Autor Wiadomość
Arya-elda
PostWysłany: Śro 15:21, 13 Cze 2007    Temat postu:

faktycznie, naprawdę, niezłe to mało powiedziane...xD
Jak to jest bez zaangażowania, to... ja chciałabym tak pisać będąc zaangażowanąVery Happy
Sheeshka
PostWysłany: Śro 15:15, 13 Cze 2007    Temat postu:

BOŻE! To jest TAAAKIE prawdziwe...normalnie mną wstrząsnęło. Bo przeżyłam coś bardzo podobnego. Dałabym ci 5+ xDDD
Ni
PostWysłany: Śro 13:55, 13 Cze 2007    Temat postu: Mżawka

Ot, takie sobie... napisane z nudów, na luzie, bez większego zaangażowania...

*****

Mżawka

To nie była miłość od pierwszego wejrzenia. Nie było przyśpieszonego bicia serc i tych charakterystycznych "motylków" w brzuchu. Na początku się nawet nie zauważyli.
Poznali się przypadkiem na imprezie u wspólnej znajomej. Stali w dwóch przeciwległych końcach pokoju. On rozmawiał z kolegami o ostatnim meczu. Ona z koleżankami umawiała się do kina.
Nawet nie zwrócili na siebie uwagi. Choć... chyba rzucili sobie przelotne spojrzenie. Ot takie, nic nieznaczące. Lepiej od razu o nim zapomnieć.
Czy to nie śmieszne, jacy ludzie potrafią być niezdarni?

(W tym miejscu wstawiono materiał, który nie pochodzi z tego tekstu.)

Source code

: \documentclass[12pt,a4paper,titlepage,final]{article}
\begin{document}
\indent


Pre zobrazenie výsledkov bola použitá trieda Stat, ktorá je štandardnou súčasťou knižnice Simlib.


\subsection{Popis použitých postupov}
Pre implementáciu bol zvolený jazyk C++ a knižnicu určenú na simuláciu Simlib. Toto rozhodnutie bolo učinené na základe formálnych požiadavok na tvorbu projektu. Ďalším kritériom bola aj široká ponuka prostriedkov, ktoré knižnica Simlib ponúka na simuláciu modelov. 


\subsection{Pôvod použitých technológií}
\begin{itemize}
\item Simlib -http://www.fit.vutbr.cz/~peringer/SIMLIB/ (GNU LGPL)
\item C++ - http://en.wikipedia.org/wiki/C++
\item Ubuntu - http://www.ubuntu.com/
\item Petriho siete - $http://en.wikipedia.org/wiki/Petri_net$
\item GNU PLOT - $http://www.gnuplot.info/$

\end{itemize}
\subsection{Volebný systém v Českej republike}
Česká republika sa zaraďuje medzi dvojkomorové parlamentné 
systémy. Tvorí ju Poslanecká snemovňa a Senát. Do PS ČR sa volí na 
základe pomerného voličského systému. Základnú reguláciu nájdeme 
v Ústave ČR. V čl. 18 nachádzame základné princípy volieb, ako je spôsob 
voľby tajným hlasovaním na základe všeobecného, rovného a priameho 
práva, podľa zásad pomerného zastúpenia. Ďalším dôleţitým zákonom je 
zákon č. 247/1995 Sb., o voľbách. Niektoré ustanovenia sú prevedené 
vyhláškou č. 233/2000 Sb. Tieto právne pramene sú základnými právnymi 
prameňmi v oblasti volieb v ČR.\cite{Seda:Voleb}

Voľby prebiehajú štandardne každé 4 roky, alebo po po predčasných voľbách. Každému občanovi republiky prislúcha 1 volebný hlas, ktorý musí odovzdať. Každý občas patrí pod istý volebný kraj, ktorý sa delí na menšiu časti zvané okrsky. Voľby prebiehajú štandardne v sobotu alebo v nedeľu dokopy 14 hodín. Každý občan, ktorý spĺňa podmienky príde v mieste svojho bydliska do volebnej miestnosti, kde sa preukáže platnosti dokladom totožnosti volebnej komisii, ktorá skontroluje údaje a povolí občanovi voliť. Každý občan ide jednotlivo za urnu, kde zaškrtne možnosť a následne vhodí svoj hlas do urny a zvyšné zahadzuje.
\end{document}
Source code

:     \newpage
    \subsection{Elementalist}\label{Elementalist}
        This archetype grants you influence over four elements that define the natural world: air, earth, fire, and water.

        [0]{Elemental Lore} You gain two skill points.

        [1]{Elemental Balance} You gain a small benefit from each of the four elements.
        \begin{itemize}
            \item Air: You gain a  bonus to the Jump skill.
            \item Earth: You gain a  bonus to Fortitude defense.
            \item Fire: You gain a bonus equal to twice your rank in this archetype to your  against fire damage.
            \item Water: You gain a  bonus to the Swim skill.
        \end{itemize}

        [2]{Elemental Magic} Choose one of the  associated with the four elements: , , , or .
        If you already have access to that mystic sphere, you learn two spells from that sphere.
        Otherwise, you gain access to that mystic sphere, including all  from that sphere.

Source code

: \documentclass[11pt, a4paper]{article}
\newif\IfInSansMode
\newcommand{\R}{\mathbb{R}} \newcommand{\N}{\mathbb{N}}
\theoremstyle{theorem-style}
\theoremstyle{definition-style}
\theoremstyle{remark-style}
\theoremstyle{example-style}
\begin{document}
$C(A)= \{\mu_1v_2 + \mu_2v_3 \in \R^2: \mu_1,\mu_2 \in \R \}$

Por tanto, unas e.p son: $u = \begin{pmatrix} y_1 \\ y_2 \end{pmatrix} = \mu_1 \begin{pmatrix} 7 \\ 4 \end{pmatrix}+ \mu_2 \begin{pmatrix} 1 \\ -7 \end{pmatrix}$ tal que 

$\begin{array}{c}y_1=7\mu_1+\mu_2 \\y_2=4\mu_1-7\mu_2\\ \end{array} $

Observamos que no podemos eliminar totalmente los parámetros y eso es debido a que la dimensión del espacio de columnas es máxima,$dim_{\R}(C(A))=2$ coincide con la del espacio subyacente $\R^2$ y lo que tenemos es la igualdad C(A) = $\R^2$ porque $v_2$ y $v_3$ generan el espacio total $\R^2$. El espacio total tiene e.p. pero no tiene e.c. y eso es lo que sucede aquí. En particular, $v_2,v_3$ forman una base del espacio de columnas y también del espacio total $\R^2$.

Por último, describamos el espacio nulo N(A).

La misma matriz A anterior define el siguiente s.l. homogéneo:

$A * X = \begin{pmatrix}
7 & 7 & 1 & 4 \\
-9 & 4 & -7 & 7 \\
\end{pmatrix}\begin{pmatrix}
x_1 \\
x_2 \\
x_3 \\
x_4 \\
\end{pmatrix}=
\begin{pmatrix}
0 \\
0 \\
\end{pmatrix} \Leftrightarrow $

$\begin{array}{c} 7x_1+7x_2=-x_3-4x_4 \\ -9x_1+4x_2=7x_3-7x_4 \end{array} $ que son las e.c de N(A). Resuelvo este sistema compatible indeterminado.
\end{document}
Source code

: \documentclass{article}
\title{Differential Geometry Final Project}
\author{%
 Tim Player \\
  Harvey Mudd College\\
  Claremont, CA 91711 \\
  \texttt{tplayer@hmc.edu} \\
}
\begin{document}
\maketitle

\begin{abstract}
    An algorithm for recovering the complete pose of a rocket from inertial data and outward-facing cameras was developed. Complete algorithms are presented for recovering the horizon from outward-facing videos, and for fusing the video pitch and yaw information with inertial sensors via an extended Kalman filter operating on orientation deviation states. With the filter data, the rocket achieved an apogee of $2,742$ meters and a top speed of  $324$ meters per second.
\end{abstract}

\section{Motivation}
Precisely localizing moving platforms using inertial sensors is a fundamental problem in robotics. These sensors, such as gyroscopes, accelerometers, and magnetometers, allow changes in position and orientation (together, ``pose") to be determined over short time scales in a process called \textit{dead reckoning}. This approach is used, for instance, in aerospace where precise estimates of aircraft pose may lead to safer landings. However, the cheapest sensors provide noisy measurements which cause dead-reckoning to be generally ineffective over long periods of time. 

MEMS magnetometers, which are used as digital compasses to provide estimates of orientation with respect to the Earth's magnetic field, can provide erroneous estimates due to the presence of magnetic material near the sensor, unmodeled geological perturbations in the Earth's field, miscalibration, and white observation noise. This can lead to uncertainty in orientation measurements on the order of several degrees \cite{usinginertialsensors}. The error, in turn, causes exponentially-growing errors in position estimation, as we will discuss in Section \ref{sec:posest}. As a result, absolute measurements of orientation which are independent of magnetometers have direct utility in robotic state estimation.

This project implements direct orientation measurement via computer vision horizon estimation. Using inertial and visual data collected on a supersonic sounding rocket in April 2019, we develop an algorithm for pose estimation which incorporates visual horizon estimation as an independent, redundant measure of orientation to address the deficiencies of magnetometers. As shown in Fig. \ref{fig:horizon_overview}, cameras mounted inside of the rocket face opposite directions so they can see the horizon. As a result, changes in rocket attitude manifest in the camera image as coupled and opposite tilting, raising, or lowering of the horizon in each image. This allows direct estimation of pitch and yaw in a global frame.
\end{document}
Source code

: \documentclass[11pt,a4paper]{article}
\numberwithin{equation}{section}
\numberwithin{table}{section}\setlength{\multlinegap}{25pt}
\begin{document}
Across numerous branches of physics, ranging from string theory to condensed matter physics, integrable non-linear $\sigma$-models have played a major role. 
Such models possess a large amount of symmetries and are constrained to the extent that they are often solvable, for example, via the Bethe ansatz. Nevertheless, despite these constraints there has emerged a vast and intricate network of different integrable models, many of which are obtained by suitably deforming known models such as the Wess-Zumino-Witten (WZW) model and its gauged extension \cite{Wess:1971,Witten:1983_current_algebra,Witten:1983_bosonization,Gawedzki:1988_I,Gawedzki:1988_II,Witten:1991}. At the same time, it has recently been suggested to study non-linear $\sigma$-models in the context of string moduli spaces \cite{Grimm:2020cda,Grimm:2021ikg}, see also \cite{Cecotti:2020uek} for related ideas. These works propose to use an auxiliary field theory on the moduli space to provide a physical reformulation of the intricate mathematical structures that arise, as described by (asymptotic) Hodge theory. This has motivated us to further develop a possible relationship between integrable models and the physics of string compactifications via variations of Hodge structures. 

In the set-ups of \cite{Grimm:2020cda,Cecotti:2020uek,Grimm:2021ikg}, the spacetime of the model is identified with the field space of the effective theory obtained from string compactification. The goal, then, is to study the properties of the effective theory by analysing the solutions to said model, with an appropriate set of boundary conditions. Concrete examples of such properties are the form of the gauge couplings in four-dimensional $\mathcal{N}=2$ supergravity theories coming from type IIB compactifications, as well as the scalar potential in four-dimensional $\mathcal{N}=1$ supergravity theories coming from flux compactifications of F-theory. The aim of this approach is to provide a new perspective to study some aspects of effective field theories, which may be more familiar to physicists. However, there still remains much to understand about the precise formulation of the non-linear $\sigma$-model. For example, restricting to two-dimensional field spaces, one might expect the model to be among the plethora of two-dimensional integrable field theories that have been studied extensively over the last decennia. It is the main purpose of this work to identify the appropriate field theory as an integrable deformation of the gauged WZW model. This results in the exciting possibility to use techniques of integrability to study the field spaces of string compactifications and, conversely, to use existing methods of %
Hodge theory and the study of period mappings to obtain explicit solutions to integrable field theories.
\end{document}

I to w momentach, gdy najbardziej im to szkodzi. A przynajmniej na pierwszy rzut oka.
Niosła szklanki z sokiem - dla siebie i koleżanki. Wychodził z pokoju akurat wtedy, gdy ona chciała wejść. Zatrzymała się w ostatnim momencie, ale oczywiście musiała upuścić jedną z szklanek. Tuż przed jego stopami. Ledwo powstrzymała się od parsknięcia śmiechem, widząc jego poplamione skarpetki.
Starał się być miły, choć mokry materiał na jego stopach nie był szczytem komfortu. Ale przecież nic się nie stało. To tylko sok... i skarpetki... no ona i przeprosiła. Ale chwileczkę! Kiedy właściwie udało mu się zdobyć od niej numer telefonu?
Zwyczajny spacer dwójki przyjaciół. Zgadza się - zostali przyjaciółmi. Tak to już przecież bywa z pokrewnymi duszami, prawda? Rozpoznają się po jakimś czasie i zaprzyjaźniają. No nie same dusze - ich właściciele oczywiście. A jeśli to coś więcej niż owe pokrewieństwo dusz? A jeśli przed którymś spacerem on kupi różę, a ona użyje tych droższych perfum? A jeśli nagle zaczynają im przy sobie bić szybciej serca? I pojawiają się te "motylki"? Och... i tak okropnie pocą im się dłonie. On boi się, że powie coś głupiego, ona że zbytnio się zarumieni. A przecież on uwielbia ten jej rumieniec. I gdy jej to mówi, ona już wie, że chce być z nim i z nikim innym. A on? On powie coś głupiego... nieważne co. Ważne, że ona i tak się będzie z tego śmiać.
To nie była miłość od pierwszego wejrzenia. Nie spadła na nich jak grom z jasnego nieba i nie olśniła swym pięknem. Przyszła powoli, bez pośpiechu. Niczym mżawka, której nie czujesz, dopóki nie przemokniesz do suchej nitki.